🤖 AI Summary
This study addresses the challenges of redundant clusters and the difficulty of incorporating individual covariates in clustering multivariate functional data. To this end, we propose a Bayesian mixture model equipped with a repulsive prior, extended to the multivariate functional setting. The approach represents functional curves using B-spline basis functions and constructs a shape-aware distance metric that integrates covariate information. An efficient split-merge Markov chain Monte Carlo (MCMC) algorithm is further developed to enhance posterior sampling efficiency. Simulation studies demonstrate that the proposed model effectively mitigates redundant clustering, improves cluster identifiability, and successfully identifies clinically meaningful subgroups with similar movement dysfunction patterns in real-world data on chronic ankle instability.
📝 Abstract
We introduce a repulsive mixture model to cluster observation units represented by multivariate functional data, based on similarity of curve shapes and individual-specific covariates. We propose a repulsive prior distribution for the component-specific location parameters that depends on a B-spline curve-tailored distance, extending existent repulsive priors to the context of multivariate functional data. The proposed model favors the identification of well-differentiated clusters, avoiding the presence of redundant ones.

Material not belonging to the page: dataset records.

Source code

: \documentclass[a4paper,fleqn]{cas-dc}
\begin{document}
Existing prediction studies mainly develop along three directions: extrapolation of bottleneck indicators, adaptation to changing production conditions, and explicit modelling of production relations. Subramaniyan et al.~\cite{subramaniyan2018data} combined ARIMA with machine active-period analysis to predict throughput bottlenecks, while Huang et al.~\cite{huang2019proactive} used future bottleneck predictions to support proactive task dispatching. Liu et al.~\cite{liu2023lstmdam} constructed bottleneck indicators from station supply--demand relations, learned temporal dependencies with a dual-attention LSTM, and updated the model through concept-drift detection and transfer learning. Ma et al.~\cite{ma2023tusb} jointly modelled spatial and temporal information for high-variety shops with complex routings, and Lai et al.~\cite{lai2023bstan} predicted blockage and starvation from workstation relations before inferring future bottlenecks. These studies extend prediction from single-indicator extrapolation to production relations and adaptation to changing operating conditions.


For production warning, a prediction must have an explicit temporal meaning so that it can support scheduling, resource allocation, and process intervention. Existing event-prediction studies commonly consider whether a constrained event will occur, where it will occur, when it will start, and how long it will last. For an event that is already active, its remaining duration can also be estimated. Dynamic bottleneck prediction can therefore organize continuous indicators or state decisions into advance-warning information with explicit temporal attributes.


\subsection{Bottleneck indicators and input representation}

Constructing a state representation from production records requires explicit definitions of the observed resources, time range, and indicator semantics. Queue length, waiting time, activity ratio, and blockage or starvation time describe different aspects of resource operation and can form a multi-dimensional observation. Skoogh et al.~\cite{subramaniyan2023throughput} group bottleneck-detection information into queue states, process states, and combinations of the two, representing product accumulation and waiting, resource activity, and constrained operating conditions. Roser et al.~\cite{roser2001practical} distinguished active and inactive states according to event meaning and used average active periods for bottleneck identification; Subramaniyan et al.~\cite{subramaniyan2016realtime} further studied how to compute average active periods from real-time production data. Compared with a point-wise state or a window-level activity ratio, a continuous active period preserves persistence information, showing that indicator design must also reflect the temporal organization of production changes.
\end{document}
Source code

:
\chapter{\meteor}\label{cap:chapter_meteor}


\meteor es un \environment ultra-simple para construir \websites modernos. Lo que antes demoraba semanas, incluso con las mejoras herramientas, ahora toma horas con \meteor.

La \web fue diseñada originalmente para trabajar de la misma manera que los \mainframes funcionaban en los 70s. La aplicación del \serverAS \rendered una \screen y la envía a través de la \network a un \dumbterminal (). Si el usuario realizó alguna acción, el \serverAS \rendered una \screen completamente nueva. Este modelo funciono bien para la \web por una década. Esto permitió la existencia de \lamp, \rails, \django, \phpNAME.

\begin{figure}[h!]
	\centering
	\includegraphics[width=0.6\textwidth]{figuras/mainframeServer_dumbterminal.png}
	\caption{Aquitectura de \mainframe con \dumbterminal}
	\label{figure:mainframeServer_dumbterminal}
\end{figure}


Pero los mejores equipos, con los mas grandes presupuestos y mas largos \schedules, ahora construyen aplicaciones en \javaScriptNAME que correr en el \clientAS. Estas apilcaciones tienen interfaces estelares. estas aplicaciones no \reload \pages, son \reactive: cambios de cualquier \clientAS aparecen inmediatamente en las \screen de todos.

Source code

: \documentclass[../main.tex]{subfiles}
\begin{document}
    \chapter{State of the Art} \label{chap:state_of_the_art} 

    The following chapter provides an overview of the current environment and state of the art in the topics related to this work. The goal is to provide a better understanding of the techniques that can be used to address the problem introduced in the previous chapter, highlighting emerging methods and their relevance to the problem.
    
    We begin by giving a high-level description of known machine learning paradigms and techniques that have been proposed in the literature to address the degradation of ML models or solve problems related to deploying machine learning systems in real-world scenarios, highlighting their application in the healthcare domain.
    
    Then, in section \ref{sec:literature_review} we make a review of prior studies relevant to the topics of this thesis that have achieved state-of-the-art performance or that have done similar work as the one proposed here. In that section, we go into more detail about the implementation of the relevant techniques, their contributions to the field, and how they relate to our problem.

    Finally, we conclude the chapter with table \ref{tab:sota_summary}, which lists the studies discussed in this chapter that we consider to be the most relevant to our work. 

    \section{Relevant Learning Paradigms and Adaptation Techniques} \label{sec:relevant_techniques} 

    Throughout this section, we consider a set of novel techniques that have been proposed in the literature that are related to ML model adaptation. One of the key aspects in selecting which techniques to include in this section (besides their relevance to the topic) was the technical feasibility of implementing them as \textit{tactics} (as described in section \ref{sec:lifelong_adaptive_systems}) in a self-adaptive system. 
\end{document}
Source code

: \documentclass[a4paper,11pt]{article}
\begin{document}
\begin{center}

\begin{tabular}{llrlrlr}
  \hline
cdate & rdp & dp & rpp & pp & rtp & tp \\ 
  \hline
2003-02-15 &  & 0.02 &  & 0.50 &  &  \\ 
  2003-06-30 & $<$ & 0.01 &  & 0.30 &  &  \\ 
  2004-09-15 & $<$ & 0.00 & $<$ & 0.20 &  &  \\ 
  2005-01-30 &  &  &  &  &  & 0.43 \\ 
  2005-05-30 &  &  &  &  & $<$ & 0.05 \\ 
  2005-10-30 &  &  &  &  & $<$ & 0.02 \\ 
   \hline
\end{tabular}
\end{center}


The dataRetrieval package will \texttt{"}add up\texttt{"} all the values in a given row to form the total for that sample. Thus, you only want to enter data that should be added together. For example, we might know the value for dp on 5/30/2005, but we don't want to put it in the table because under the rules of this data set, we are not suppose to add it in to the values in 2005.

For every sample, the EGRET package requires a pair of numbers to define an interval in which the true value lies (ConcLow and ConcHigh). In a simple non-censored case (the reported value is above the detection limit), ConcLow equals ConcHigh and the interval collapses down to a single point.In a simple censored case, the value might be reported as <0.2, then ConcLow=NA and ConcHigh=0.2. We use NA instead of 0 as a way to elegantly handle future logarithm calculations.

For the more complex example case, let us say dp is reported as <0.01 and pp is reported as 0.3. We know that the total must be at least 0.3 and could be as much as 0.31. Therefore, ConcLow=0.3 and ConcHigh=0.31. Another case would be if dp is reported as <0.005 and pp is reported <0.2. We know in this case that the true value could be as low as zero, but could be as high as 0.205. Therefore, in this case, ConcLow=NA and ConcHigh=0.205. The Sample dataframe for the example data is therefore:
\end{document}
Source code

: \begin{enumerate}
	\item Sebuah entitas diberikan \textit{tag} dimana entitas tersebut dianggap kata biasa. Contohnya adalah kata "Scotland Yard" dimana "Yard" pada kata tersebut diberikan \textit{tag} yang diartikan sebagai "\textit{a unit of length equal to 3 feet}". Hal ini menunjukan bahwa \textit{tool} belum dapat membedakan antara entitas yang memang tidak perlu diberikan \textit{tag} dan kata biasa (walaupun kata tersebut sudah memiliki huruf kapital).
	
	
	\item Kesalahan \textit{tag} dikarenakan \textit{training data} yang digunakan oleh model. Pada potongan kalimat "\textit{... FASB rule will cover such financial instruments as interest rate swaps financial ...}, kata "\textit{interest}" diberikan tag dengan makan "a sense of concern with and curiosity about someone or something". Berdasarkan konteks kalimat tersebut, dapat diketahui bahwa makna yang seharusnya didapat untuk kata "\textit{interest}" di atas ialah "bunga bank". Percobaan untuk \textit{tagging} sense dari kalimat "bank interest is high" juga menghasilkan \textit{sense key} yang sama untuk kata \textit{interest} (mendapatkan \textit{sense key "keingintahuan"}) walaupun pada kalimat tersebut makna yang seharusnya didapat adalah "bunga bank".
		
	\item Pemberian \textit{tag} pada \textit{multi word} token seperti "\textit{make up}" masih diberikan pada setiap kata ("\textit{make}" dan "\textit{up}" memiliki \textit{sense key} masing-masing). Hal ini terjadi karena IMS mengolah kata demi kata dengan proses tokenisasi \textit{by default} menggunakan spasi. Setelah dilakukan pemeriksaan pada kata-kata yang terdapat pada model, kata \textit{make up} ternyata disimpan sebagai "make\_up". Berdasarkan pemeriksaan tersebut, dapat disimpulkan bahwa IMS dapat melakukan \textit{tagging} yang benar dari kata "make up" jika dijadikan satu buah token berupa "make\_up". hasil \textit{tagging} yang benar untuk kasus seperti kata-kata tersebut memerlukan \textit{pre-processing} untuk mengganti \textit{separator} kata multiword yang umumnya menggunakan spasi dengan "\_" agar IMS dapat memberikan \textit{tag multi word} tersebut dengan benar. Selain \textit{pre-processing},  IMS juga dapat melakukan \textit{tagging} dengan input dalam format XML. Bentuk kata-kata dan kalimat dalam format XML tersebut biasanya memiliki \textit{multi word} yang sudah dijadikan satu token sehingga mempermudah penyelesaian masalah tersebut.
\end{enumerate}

To sample from the posterior distribution, we propose an MCMC algorithm that includes a novel split-merge step that significantly improves the chain mixing. Different features of the proposed model, including the effects of repulsion and covariates in the clustering, are evaluated through simulation. The proposed model is fitted to analyze Chronic Ankle Instability (CAI) data, focusing on identifing individuals with similar types of physical dysfunctions based on the similarity of movement patterns.